Madras High Court
Syed Ali Fathima vs The District Collector on 17 September, 2014
Author: T.S.Sivagnanam
Bench: T.S.Sivagnanam
BEFORE THE MADURAI BENCH OF MADRAS HIGH COURT DATED: 17.09.2014 CORAM THE HONOURABLE MR.JUSTICE T.S.SIVAGNANAM W.P.(MD) No.14906 of 2014 & W.P.(MD) No.14949 of 2014 and M.P.(MD) Nos.1 & 2 of 2014 Syed Ali Fathima ... Petitioner in both W.Ps -vs- 1.The District Collector Tirunelveli District Tirunelveli 2.The Returning Officer and Commissioner Tirunelveli District, Tirunelveli ... Respondents 1 & 2 in both W.Ps 3.Bhuvaneshwari ... 3rd Respondent in W.P.(MD) No.14949 of 2014 PRAYER (in W.P.(MD) No.14906 of 2014) Writ Petition is filed under Article 226 of the Constitution of India to issue a writ of certiorarified mandamus calling for the records of the impugned order passed by the second respondent in her proceedings vide Na.Ka.No.C1/6447/2014, dated 05.09.2014, and quash the same and consequently direct the second respondent to consider the nomination application submitted by the petitioner on 04.09.2014 for contesting as independent candidate with regard to the election to be held on 18.09.2014 for the post of Mayor of Tirunelveli City Municipal Corporation.
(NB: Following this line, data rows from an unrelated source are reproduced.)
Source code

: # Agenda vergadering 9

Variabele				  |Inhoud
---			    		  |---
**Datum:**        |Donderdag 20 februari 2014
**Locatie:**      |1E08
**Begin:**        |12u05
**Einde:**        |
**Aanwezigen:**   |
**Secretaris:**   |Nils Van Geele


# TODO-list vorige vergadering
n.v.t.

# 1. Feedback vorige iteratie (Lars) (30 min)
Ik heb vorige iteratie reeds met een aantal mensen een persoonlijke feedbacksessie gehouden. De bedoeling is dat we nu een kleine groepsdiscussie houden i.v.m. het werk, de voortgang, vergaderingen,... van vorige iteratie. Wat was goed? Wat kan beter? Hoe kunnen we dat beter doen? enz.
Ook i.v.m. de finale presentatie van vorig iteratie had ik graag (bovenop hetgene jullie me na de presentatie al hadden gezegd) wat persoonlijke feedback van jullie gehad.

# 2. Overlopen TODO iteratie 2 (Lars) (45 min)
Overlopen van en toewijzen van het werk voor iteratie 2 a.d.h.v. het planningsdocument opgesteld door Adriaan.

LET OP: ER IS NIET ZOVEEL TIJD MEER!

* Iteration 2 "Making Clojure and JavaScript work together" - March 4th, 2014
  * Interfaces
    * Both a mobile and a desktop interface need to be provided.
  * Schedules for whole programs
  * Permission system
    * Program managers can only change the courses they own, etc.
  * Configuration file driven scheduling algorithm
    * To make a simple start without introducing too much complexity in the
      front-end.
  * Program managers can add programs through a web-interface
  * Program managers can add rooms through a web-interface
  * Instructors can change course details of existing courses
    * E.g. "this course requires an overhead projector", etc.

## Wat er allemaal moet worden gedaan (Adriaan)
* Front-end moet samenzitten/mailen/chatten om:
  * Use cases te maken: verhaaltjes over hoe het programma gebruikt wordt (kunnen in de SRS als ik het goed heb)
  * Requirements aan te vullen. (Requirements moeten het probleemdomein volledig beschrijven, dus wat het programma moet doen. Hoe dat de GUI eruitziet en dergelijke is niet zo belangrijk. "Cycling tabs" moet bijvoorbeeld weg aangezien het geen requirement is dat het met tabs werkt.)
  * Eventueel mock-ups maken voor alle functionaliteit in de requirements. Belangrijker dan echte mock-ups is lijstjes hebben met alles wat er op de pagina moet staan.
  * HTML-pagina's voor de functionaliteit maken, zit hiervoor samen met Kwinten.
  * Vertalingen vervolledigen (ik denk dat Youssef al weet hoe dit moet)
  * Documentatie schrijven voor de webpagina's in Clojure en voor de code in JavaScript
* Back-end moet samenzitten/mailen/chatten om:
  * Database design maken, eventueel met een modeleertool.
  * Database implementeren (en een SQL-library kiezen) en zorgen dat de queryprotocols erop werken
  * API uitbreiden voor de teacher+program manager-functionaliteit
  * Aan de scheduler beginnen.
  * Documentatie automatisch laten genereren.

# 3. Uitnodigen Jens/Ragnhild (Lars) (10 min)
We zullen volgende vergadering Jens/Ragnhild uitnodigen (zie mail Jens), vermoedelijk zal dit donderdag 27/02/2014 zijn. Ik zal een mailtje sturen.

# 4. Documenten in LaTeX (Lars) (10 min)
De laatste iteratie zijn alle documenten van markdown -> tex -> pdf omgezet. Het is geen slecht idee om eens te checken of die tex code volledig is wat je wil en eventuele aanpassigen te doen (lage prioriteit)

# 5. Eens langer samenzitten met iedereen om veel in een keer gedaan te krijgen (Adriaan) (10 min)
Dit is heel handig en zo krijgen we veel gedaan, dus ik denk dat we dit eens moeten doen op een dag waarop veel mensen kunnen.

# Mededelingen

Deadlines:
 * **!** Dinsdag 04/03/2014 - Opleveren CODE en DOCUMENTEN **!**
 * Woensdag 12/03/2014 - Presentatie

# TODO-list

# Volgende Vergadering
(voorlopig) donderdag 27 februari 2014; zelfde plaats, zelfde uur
PRAYER (in W.P.(MD) No.14949 of 2014) Writ Petition is filed under Article 226 of the Constitution of India to issue a writ of certiorarified mandamus calling for the records of the impugned notice issued by the second respondent in her proceedings vide Nil, dated 08.09.2014, under Rule 30(2) and 91 of the Tamil Nadu Town Panchayats, Third Grade Municipalities, Municipalities and Corporations (Elections) Rules, 2006, by declaring the third respondent as unopposed elected Mayor of Tirunelveli City Municipal Corporation and quash the same and consequently direct the second respondent to conduct the election for Mayor of Tirunelveli City Municipal Corporation, which is schedule to be held on 18.09.2014, by including the petitioner's candidature. !For Petitioner : Mr.W.Peter Ramesh Kumar (in both W.Ps) for Mr.S.Titus ^For Respondents : Mr.Aayiram K.Selva Kumar (in both W.Ps) Govt. Advocate for R1 & R2 :COMMON ORDER
Reserved : 16.09.2014 Pronounced on : 17.09.2014
The petitioner in both writ petitions is one Tmt.Syed Ali Fathima and though the relief sought for in both the writ petitions are different both pertain to the election to the post of Mayor of Tirunelveli City Municipal Corporation. With the consent of either side, both the writ petitions were heard and disposed of at this stage.
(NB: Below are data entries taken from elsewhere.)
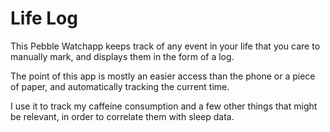 # Life Log

This Pebble Watchapp keeps track of any event in your life that you care
to manually mark, and displays them in the form of a log.

The point of this app is mostly an easier access than the phone or a piece
of paper, and automatically tracking the current time.

I use it to track my caffeine consumption and a few other things that might
be relevant, in order to correlate them with sleep data.
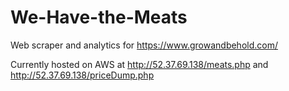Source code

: # We-Have-the-Meats

Web scraper and analytics for https://www.growandbehold.com/

Currently hosted on AWS at http://52.37.69.138/meats.php and http://52.37.69.138/priceDump.php
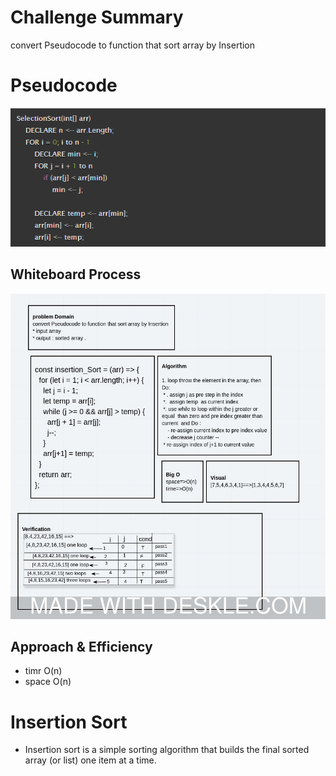# Challenge Summary
convert  Pseudocode to function that sort array by  Insertion 

# Pseudocode
![check](../../../assets/peso1.png)


## Whiteboard Process
![check](../../../assets/Insertion-Sort.jpeg)

## Approach & Efficiency
* timr O(n)
* space O(n)

# Insertion  Sort
- Insertion sort is a simple sorting algorithm that builds the final sorted array (or list) one item at a time. 






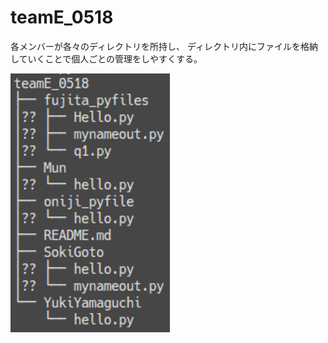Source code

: # teamE_0518

各メンバーが各々のディレクトリを所持し、
ディレクトリ内にファイルを格納していくことで個人ごとの管理をしやすくする。

![Directry structure](./dir_structure.png)
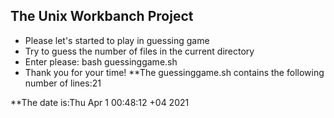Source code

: ## The Unix Workbanch Project

* Please let's started to play in guessing game
* Try to guess the number of files in the current directory
* Enter please: bash guessinggame.sh
* Thank you for your time!
**The guessinggame.sh contains the following number of lines:21

**The date is:Thu Apr  1 00:48:12 +04 2021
2. The petitioner filed nomination for the post of Mayor of Tirunelveli City Municipal Corporation, on 04.09.2014 as an independent candidate before the second respondent. By the impugned proceedings, dated 05.09.2014, the second respondent rejected the petitioner's nomination, stating that in terms of the provisions of Rule 24(4) of the Tamil Nadu Town Panchayats, Third Grade Municipalities, Municipalities and Corporations (Elections) Rules, 2006, (hereinafter, referred to as 'the Rules'), as per the proposal made by the proposer of the petitioner, the petitioner's name was not found in the Local Body Electoral Voters List-2014. The petitioner would submit that in her nomination, she has filled up the details as per the electoral roll published by the Election Commission of India and she has been issued an identity card and the second respondent rejected the petitioner's application on flimsy grounds. This order is impugned in W.P.(MD) No.14906 of 2014.
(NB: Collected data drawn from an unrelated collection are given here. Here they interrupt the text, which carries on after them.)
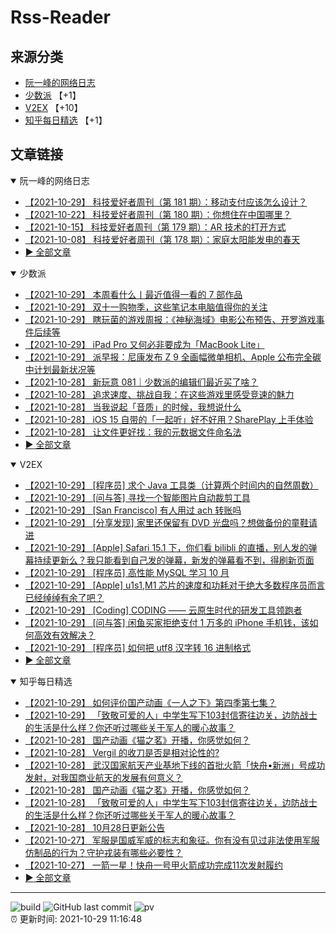 # Rss-Reader

## 来源分类

* [阮一峰的网络日志](#阮一峰的网络日志)
* [少数派](#少数派) 【+1】
* [V2EX](#V2EX) 【+10】
* [知乎每日精选](#知乎每日精选) 【+1】

## 文章链接

<details open>
    <summary id="阮一峰的网络日志">
     阮一峰的网络日志
    </summary>


* [【2021-10-29】 科技爱好者周刊（第 181 期）：移动支付应该怎么设计？](http://www.ruanyifeng.com/blog/2021/10/weekly-issue-181.html)
* [【2021-10-22】 科技爱好者周刊（第 180 期）：你想住在中国哪里？](http://www.ruanyifeng.com/blog/2021/10/weekly-issue-180.html)
* [【2021-10-15】 科技爱好者周刊（第 179 期）：AR 技术的打开方式](http://www.ruanyifeng.com/blog/2021/10/weekly-issue-179.html)
* [【2021-10-08】 科技爱好者周刊（第 178 期）：家庭太阳能发电的春天](http://www.ruanyifeng.com/blog/2021/10/weekly-issue-178.html)
* [:arrow_forward: 全部文章](data/阮一峰的网络日志.md)
</details>

<details open>
    <summary id="少数派">
     少数派
    </summary>


* [【2021-10-29】 本周看什么丨最近值得一看的 7 部作品](https://sspai.com/post/69571)
* [【2021-10-29】 双十一购物季，这些笔记本电脑值得你的关注](https://sspai.com/post/69569)
* [【2021-10-29】 瞎玩菌的游戏周报：《神秘海域》电影公布预告、开罗游戏事件后续等](https://sspai.com/post/69557)
* [【2021-10-29】 iPad Pro 又何必非要成为「MacBook Lite」](https://sspai.com/post/69548)
* [【2021-10-29】 派早报：尼康发布 Z 9 全画幅微单相机、Apple 公布完全碳中计划最新状况等](https://sspai.com/post/69564)
* [【2021-10-28】 新玩意 081｜少数派的编辑们最近买了啥？](https://sspai.com/post/69560)
* [【2021-10-28】 追求速度、挑战自我：在这些游戏里感受竞速的魅力](https://sspai.com/post/68934)
* [【2021-10-28】 当我说起「音质」的时候，我想说什么](https://sspai.com/post/69542)
* [【2021-10-28】 iOS 15 自带的「一起听」好不好用？SharePlay 上手体验](https://sspai.com/post/69512)
* [【2021-10-28】 让文件更好找：我的元数据文件命名法](https://sspai.com/post/69524)
* [:arrow_forward: 全部文章](data/少数派.md)
</details>

<details open>
    <summary id="V2EX">
     V2EX
    </summary>


* [【2021-10-29】 [程序员] 求个 Java 工具类（计算两个时间内的自然周数）](https://www.v2ex.com/t/811606)
* [【2021-10-29】 [问与答] 寻找一个智能图片自动裁剪工具](https://www.v2ex.com/t/811605)
* [【2021-10-29】 [San Francisco] 有人用过 ach 转账吗](https://www.v2ex.com/t/811604)
* [【2021-10-29】 [分享发现] 家里还保留有 DVD 光盘吗？想做备份的童鞋请进](https://www.v2ex.com/t/811603)
* [【2021-10-29】 [Apple] Safari 15.1 下，你们看 bilibli 的直播，别人发的弹幕持续更新么？我只能看到自己发的弹幕，新发的弹幕看不到，得刷新页面](https://www.v2ex.com/t/811602)
* [【2021-10-29】 [程序员] 高性能 MySQL 学习 10 月](https://www.v2ex.com/t/811600)
* [【2021-10-29】 [Apple] u1s1,M1 芯片的速度和功耗对于绝大多数程序员而言已经绰绰有余了吧？](https://www.v2ex.com/t/811598)
* [【2021-10-29】 [Coding] CODING —— 云原生时代的研发工具领跑者](https://www.v2ex.com/t/811597)
* [【2021-10-29】 [问与答] 闲鱼买家拒绝支付 1 万多的 iPhone 手机钱，该如何高效有效解决？](https://www.v2ex.com/t/811596)
* [【2021-10-29】 [程序员] 如何把 utf8 汉字转 16 进制格式](https://www.v2ex.com/t/811595)
* [:arrow_forward: 全部文章](data/V2EX.md)
</details>

<details open>
    <summary id="知乎每日精选">
     知乎每日精选
    </summary>


* [【2021-10-29】 如何评价国产动画《一人之下》第四季第七集？](http://www.zhihu.com/question/495115983/answer/2195507303?utm_campaign=rss&utm_medium=rss&utm_source=rss&utm_content=title)
* [【2021-10-29】 「致敬可爱的人」中学生写下103封信寄往边关，边防战士的生活是什么样？你还听过哪些关于军人的暖心故事？](http://www.zhihu.com/question/494851886/answer/2195199722?utm_campaign=rss&utm_medium=rss&utm_source=rss&utm_content=title)
* [【2021-10-28】 国产动画《猫之茗》开播，你感觉如何？](http://www.zhihu.com/question/494397661/answer/2194079203?utm_campaign=rss&utm_medium=rss&utm_source=rss&utm_content=title)
* [【2021-10-28】 Vergil 的收刀是否是相对论性的?](http://zhuanlan.zhihu.com/p/426477668?utm_campaign=rss&utm_medium=rss&utm_source=rss&utm_content=title)
* [【2021-10-28】 武汉国家航天产业基地下线的首批火箭「快舟•​新洲」号成功发射，对我国商业航天的发展有何意义？](http://www.zhihu.com/question/494934851/answer/2193891517?utm_campaign=rss&utm_medium=rss&utm_source=rss&utm_content=title)
* [【2021-10-28】 国产动画《猫之茗》开播，你感觉如何？](http://www.zhihu.com/question/494397661/answer/2192713099?utm_campaign=rss&utm_medium=rss&utm_source=rss&utm_content=title)
* [【2021-10-28】 「致敬可爱的人」中学生写下103封信寄往边关，边防战士的生活是什么样？你还听过哪些关于军人的暖心故事？](http://www.zhihu.com/question/494851886/answer/2193248332?utm_campaign=rss&utm_medium=rss&utm_source=rss&utm_content=title)
* [【2021-10-28】 10月28日更新公告](http://zhuanlan.zhihu.com/p/426518890?utm_campaign=rss&utm_medium=rss&utm_source=rss&utm_content=title)
* [【2021-10-27】 军服是国威军威的标志和象征。你有没有见过非法使用军服仿制品的行为？守护戎装有哪些必要性？](http://www.zhihu.com/question/494871604/answer/2192001757?utm_campaign=rss&utm_medium=rss&utm_source=rss&utm_content=title)
* [【2021-10-27】 一箭一星！快舟一号甲火箭成功完成11次发射履约](http://zhuanlan.zhihu.com/p/426350021?utm_campaign=rss&utm_medium=rss&utm_source=rss&utm_content=title)
* [:arrow_forward: 全部文章](data/知乎每日精选.md)
</details>


---

![build](https://github.com/LikaiLee/rss-reader/workflows/rss%20reader/badge.svg)
![GitHub last commit](https://img.shields.io/github/last-commit/likailee/rss-reader)
![pv](https://pageview.vercel.app/?github_user=likailee) <br>
:alarm_clock: 更新时间: 2021-10-29 11:16:48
3. In W.P.(MD) No.14949 of 2014, the order impugned, dated 08.09.2014, is a declaration issued by the second respondent under the provisions of Rule 30(2) and 91 of the Rules declaring the third respondent as the successfully elected candidate for the post of Mayor of Tirunelveli City Municipal Corporation. Thus, the challenge to the declaration in Form No.27, dated 08.09.2014, is consequent to the challenge in W.P.(MD) No.14906 of 2014.
4. When the writ petitions were posted for admission on 09.09.2014, Mr.K.Aayiram K.Selvakumar, learned Government Advocate accepted notice for the respondents 1 and 2 and the matter was posted on 16.09.2014 for filing counter affidavit and counter affidavit has been filed by the second respondent.
5. The learned counsel for the petitioner, after elaborately referring to the factual situation, submitted that in terms of Rule 24(4) of the Rules, the Returning Officer, on the presentation of a nomination paper, shall satisfy himself that the names and roll numbers of the candidate and his proposer as entered in the nomination paper are the same as those entered in the roll. In the instant case, the petitioner had written the correct details as per the details given by the Election Commission of India and there is no error. Even assuming there was an error, it is a very negligible error and the second respondent by exercising power under the proviso to Rule 24(4) of the Rules could have directed the petitioner to correct the error. It is further submitted that the details given by the petitioner are correct and there is no relevant column to give the part number in the form and therefore the rejection of the petitioner's nomination is illegal.
6. It is further submitted that there were thirteen nominations and only three of them were held to be valid, of which two persons withdrew their nominations and therefore the third respondent has been declared as the successful candidate. In such circumstances, a situation has arisen as there was no election at all which cannot be permitted to prevail as the candidate has to be elected in a democratically conducted election. Further, it is submitted that though objection has been raised by the first respondent as regards the maintainability of the writ petitions, it is submitted that the Honourable Division Bench of this Court, in the case of All India Anna Dravida Munnetra Kazhagam v. State Election Commissioner, reported in 2007 (1) CTC 705, exercised jurisdiction under Article 226 of the Constitution of India and the instant case is also one of the rarest of rare case, where this Court should exercise jurisdiction under Article 226 of the Constitution. Further, by referring to the said decision, it is submitted that the right of the voter, while casting the vote assumes great significant and therefore such right should be protected. Hence, it is submitted that this Court should consider the present case as one of the rarest of rare cases and exercise jurisdiction in the matter.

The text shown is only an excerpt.